#### [PROVIDED DATA]
>>
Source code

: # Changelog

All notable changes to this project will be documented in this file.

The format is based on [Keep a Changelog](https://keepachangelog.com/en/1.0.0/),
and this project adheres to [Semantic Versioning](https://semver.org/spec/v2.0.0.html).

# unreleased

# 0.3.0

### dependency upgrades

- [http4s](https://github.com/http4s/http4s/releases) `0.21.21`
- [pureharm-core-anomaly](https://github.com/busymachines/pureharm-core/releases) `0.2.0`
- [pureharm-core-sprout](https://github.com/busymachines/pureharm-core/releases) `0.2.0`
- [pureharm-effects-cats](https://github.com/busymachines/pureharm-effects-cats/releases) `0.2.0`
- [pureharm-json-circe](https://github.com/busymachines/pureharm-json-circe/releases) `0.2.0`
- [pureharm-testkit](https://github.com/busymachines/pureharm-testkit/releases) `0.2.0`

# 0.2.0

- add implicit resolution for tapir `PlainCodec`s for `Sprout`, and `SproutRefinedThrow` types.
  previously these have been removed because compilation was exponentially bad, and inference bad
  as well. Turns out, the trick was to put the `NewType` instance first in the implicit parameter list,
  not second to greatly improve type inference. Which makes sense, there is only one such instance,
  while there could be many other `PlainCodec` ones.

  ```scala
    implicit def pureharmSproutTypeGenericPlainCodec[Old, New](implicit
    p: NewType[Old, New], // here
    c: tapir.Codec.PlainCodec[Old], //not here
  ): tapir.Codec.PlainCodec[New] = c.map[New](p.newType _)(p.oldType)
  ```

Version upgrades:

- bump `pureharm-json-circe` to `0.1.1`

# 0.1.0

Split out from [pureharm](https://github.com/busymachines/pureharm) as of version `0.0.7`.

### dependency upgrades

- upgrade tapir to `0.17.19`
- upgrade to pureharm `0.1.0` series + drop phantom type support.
<<
>>
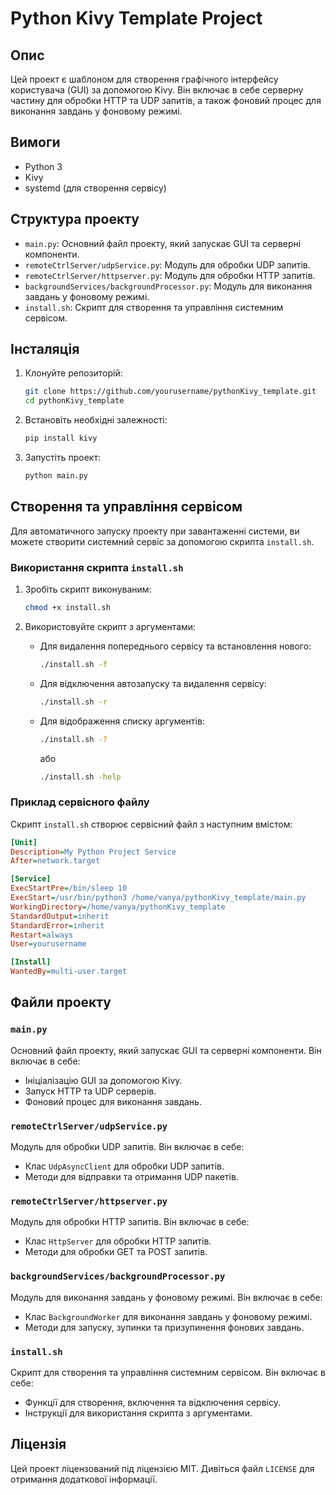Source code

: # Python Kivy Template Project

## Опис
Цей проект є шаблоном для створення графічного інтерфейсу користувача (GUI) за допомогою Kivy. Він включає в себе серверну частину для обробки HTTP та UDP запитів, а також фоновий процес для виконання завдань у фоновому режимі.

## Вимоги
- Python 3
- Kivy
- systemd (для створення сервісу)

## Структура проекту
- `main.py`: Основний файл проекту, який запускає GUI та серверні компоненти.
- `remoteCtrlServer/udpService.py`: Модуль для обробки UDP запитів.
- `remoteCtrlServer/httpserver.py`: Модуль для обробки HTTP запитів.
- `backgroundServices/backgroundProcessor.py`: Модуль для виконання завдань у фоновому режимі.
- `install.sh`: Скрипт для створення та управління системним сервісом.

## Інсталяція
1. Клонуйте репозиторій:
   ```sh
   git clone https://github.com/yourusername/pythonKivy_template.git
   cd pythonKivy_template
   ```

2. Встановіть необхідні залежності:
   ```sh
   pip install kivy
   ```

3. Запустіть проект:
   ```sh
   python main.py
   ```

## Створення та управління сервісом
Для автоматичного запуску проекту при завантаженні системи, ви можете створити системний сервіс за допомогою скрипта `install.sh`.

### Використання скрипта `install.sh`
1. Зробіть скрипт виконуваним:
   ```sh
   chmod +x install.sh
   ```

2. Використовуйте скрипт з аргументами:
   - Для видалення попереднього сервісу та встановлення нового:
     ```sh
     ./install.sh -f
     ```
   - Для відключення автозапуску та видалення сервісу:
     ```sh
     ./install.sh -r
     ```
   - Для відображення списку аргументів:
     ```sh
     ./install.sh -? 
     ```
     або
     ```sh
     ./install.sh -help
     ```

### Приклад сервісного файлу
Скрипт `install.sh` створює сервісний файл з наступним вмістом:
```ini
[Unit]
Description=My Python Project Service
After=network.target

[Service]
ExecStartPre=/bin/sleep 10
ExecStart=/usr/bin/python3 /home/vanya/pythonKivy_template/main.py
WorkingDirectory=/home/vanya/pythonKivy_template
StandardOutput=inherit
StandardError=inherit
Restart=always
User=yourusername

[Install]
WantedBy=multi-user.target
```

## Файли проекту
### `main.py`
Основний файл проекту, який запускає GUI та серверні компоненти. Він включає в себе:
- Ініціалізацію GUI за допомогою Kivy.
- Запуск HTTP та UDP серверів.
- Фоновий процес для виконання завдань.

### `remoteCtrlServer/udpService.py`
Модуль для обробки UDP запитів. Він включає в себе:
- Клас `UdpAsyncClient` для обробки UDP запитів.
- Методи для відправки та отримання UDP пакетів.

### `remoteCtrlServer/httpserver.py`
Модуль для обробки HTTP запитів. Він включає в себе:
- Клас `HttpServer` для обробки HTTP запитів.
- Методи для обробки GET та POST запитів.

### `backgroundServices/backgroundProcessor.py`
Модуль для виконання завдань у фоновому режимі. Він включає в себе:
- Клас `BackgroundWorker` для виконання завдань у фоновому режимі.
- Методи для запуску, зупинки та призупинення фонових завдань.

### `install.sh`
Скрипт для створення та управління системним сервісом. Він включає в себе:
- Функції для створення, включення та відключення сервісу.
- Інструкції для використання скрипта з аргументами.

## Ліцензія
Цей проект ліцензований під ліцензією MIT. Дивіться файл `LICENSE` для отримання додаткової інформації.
<<
#### [TASK REQUIREMENTS]
Only the count, no other text: how many lines in the listing above hold "серверні"?

#### [ANSWER TO THE EXERCISE]
2